§ DIRECTIONS FOR THIS TASK
Copy the lines below verbatim, but only from the line containing "#### § 31 Heranziehung" through the end of the data.

§ DATA PROVIDED
┄┄┄┄┄┄┄┄┄┄
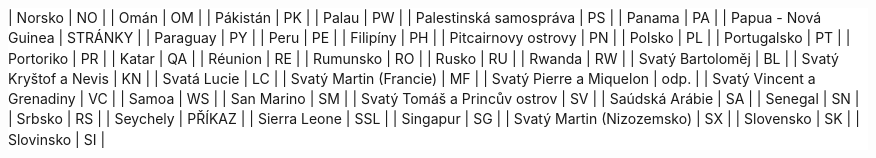 | Norsko                              | NO        |
| Omán                                | OM        |
| Pákistán                            | PK        |
| Palau                               | PW        |
| Palestinská samospráva               | PS        |
| Panama                              | PA        |
| Papua - Nová Guinea                    | STRÁNKY        |
| Paraguay                            | PY        |
| Peru                                | PE        |
| Filipíny                         | PH        |
| Pitcairnovy ostrovy                    | PN        |
| Polsko                              | PL        |
| Portugalsko                            | PT        |
| Portoriko                         | PR        |
| Katar                               | QA        |
| Réunion                             | RE        |
| Rumunsko                             | RO        |
| Rusko                              | RU        |
| Rwanda                              | RW        |
| Svatý Bartoloměj                    | BL        |
| Svatý Kryštof a Nevis               | KN        |
| Svatá Lucie                         | LC        |
| Svatý Martin (Francie)                        | MF        |
| Svatý Pierre a Miquelon           | odp.        |
| Svatý Vincent a Grenadiny    | VC        |
| Samoa                               | WS        |
| San Marino                          | SM        |
| Svatý Tomáš a Princův ostrov               | SV        |
| Saúdská Arábie                        | SA        |
| Senegal                             | SN        |
| Srbsko                              | RS        |
| Seychely                          | PŘÍKAZ        |
| Sierra Leone                        | SSL        |
| Singapur                           | SG        |
| Svatý Martin (Nizozemsko)                        | SX        |
| Slovensko                            | SK        |
| Slovinsko                            | SI        |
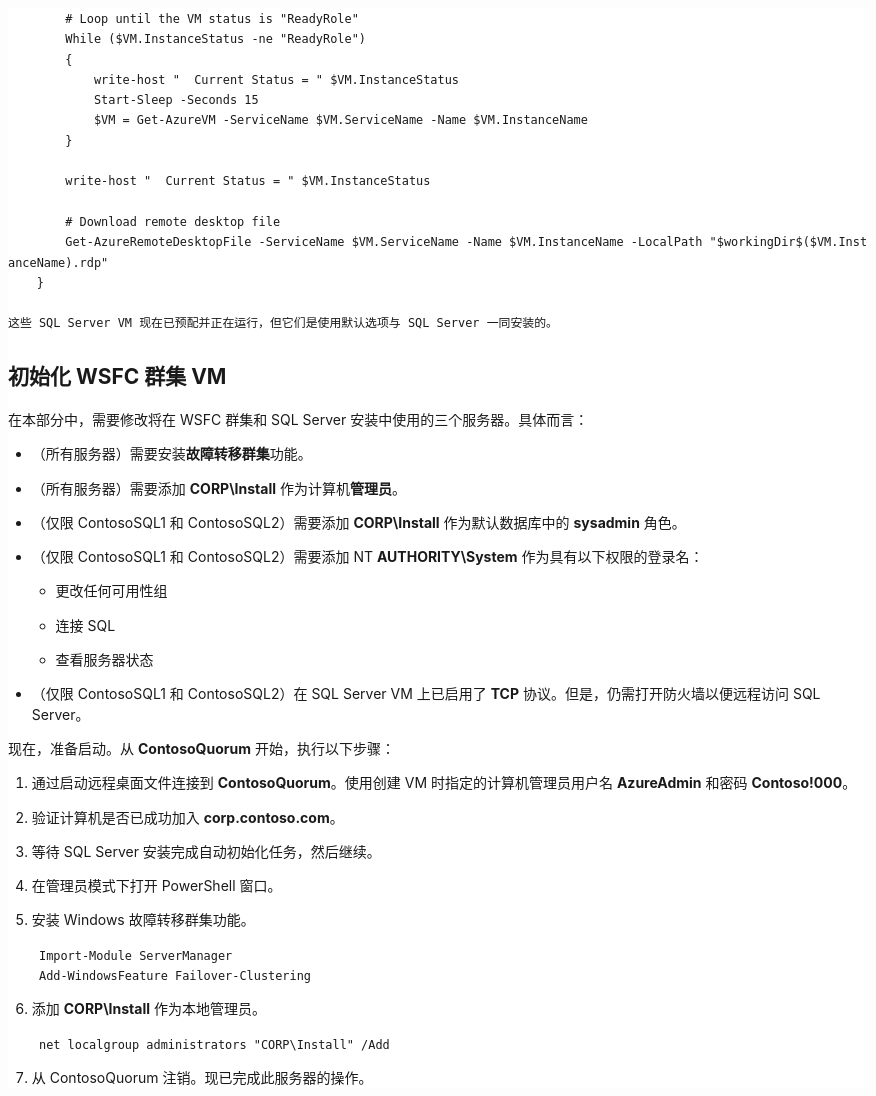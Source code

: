 		    # Loop until the VM status is "ReadyRole"
		    While ($VM.InstanceStatus -ne "ReadyRole")
		    {
		        write-host "  Current Status = " $VM.InstanceStatus
		        Start-Sleep -Seconds 15
		        $VM = Get-AzureVM -ServiceName $VM.ServiceName -Name $VM.InstanceName
		    }
		
		    write-host "  Current Status = " $VM.InstanceStatus
		
		    # Download remote desktop file
		    Get-AzureRemoteDesktopFile -ServiceName $VM.ServiceName -Name $VM.InstanceName -LocalPath "$workingDir$($VM.InstanceName).rdp"
		}

	这些 SQL Server VM 现在已预配并正在运行，但它们是使用默认选项与 SQL Server 一同安装的。

## 初始化 WSFC 群集 VM

在本部分中，需要修改将在 WSFC 群集和 SQL Server 安装中使用的三个服务器。具体而言：

- （所有服务器）需要安装**故障转移群集**功能。

- （所有服务器）需要添加 **CORP\\Install** 作为计算机**管理员**。

- （仅限 ContosoSQL1 和 ContosoSQL2）需要添加 **CORP\\Install** 作为默认数据库中的 **sysadmin** 角色。

- （仅限 ContosoSQL1 和 ContosoSQL2）需要添加 NT **AUTHORITY\\System** 作为具有以下权限的登录名：

	- 更改任何可用性组
	
	- 连接 SQL
	
	- 查看服务器状态

- （仅限 ContosoSQL1 和 ContosoSQL2）在 SQL Server VM 上已启用了 **TCP** 协议。但是，仍需打开防火墙以便远程访问 SQL Server。

现在，准备启动。从 **ContosoQuorum** 开始，执行以下步骤：

1. 通过启动远程桌面文件连接到 **ContosoQuorum**。使用创建 VM 时指定的计算机管理员用户名 **AzureAdmin** 和密码 **Contoso!000**。

1. 验证计算机是否已成功加入 **corp.contoso.com**。

1. 等待 SQL Server 安装完成自动初始化任务，然后继续。

1. 在管理员模式下打开 PowerShell 窗口。

1. 安装 Windows 故障转移群集功能。

		Import-Module ServerManager
		Add-WindowsFeature Failover-Clustering

1. 添加 **CORP\\Install** 作为本地管理员。

		net localgroup administrators "CORP\Install" /Add

1. 从 ContosoQuorum 注销。现已完成此服务器的操作。
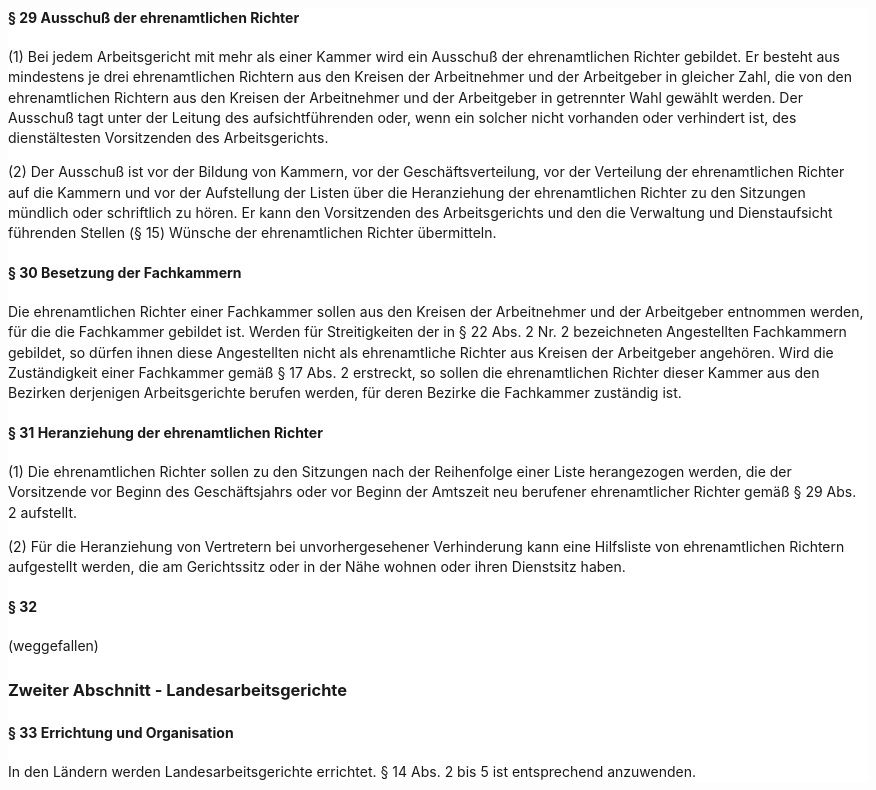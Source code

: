#### § 29 Ausschuß der ehrenamtlichen Richter

(1) Bei jedem Arbeitsgericht mit mehr als einer Kammer wird ein
Ausschuß der ehrenamtlichen Richter gebildet. Er besteht aus
mindestens je drei ehrenamtlichen Richtern aus den Kreisen der
Arbeitnehmer und der Arbeitgeber in gleicher Zahl, die von den
ehrenamtlichen Richtern aus den Kreisen der Arbeitnehmer und der
Arbeitgeber in getrennter Wahl gewählt werden. Der Ausschuß tagt unter
der Leitung des aufsichtführenden oder, wenn ein solcher nicht
vorhanden oder verhindert ist, des dienstältesten Vorsitzenden des
Arbeitsgerichts.

(2) Der Ausschuß ist vor der Bildung von Kammern, vor der
Geschäftsverteilung, vor der Verteilung der ehrenamtlichen Richter auf
die Kammern und vor der Aufstellung der Listen über die Heranziehung
der ehrenamtlichen Richter zu den Sitzungen mündlich oder schriftlich
zu hören. Er kann den Vorsitzenden des Arbeitsgerichts und den die
Verwaltung und Dienstaufsicht führenden Stellen (§ 15) Wünsche der
ehrenamtlichen Richter übermitteln.

#### § 30 Besetzung der Fachkammern

Die ehrenamtlichen Richter einer Fachkammer sollen aus den Kreisen der
Arbeitnehmer und der Arbeitgeber entnommen werden, für die die
Fachkammer gebildet ist. Werden für Streitigkeiten der in § 22 Abs. 2
Nr. 2 bezeichneten Angestellten Fachkammern gebildet, so dürfen ihnen
diese Angestellten nicht als ehrenamtliche Richter aus Kreisen der
Arbeitgeber angehören. Wird die Zuständigkeit einer Fachkammer gemäß §
17 Abs. 2 erstreckt, so sollen die ehrenamtlichen Richter dieser
Kammer aus den Bezirken derjenigen Arbeitsgerichte berufen werden, für
deren Bezirke die Fachkammer zuständig ist.

#### § 31 Heranziehung der ehrenamtlichen Richter

(1) Die ehrenamtlichen Richter sollen zu den Sitzungen nach der
Reihenfolge einer Liste herangezogen werden, die der Vorsitzende vor
Beginn des Geschäftsjahrs oder vor Beginn der Amtszeit neu berufener
ehrenamtlicher Richter gemäß § 29 Abs. 2 aufstellt.

(2) Für die Heranziehung von Vertretern bei unvorhergesehener
Verhinderung kann eine Hilfsliste von ehrenamtlichen Richtern
aufgestellt werden, die am Gerichtssitz oder in der Nähe wohnen oder
ihren Dienstsitz haben.

#### § 32

(weggefallen)

### Zweiter Abschnitt - Landesarbeitsgerichte

#### § 33 Errichtung und Organisation

In den Ländern werden Landesarbeitsgerichte errichtet. § 14 Abs. 2 bis
5 ist entsprechend anzuwenden.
┄┄┄┄┄┄┄┄┄┄
§ TASK SOLUTION
#### § 31 Heranziehung der ehrenamtlichen Richter

(1) Die ehrenamtlichen Richter sollen zu den Sitzungen nach der
Reihenfolge einer Liste herangezogen werden, die der Vorsitzende vor
Beginn des Geschäftsjahrs oder vor Beginn der Amtszeit neu berufener
ehrenamtlicher Richter gemäß § 29 Abs. 2 aufstellt.

(2) Für die Heranziehung von Vertretern bei unvorhergesehener
Verhinderung kann eine Hilfsliste von ehrenamtlichen Richtern
aufgestellt werden, die am Gerichtssitz oder in der Nähe wohnen oder
ihren Dienstsitz haben.

#### § 32

(weggefallen)

### Zweiter Abschnitt - Landesarbeitsgerichte

#### § 33 Errichtung und Organisation

In den Ländern werden Landesarbeitsgerichte errichtet. § 14 Abs. 2 bis
5 ist entsprechend anzuwenden.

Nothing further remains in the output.